When The Girl was a toddler, she had an obsession with cows, and even before we built our house here, this was her favourite place to visit and wave to the cows in the distance.
When I mow the lawn, though, they are not so distant anymore, and the smell of mown grass makes them gather longingly and stare at our garden.
Don't even think about it, guys.
Wednesday, 30 May 2012
Sunday, 20 May 2012
Weeds
More than anything else, gardening involves weeding – nature dislikes our imposed order and wants to spill its profusion back over our land, and all gardeners must constantly deal with their weeds in some way.

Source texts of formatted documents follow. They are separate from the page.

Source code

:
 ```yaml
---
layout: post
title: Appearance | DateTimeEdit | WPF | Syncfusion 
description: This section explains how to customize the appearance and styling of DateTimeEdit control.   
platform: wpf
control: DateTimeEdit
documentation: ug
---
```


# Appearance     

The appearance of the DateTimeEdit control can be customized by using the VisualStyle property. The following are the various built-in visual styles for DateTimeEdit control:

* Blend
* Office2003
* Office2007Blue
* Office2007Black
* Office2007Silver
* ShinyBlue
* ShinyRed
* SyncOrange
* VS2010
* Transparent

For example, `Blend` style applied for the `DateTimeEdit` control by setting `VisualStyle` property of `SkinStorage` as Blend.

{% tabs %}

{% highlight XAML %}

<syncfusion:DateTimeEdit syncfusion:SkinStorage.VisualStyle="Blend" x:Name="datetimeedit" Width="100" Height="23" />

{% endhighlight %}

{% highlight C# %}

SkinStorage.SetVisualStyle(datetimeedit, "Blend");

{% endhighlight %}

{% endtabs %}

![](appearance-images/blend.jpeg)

In weeds’ defence, though, remember that they are simply the plants we don’t think we can use, and they can tell us a lot about our soil. If our soil is poor, acidic, chalky or has some other quality, we can tell in part by the weeds that come up. Remember also that they are part of the natural cycle of succession; Nature abhors like a vacuum, and any bare earth exposed in the wild is quickly covered with waves of opportunists that protect the soil from the elements and prepare the way for trees and other permanent residents. We plant our crops on bare soil, and any soil contains dozens of weed seeds waiting for decades for the opportunity you have given them. These days, of course, many people simply spray poisons on weeds -- poisons that could make their way into your food later on. Instead, try some of these other ways of handling your enthusiastic guests:
1.) Eat them. Nettles, dandelions, clover, daisies, fat hen, and many other plants are delicious and full of vitamins – and free. In the spring the fields are covered with free food; you could get all your greens this way, for months, until the rest of your crops come up. Even if you don’t like them, maybe you have chickens or other animals that will.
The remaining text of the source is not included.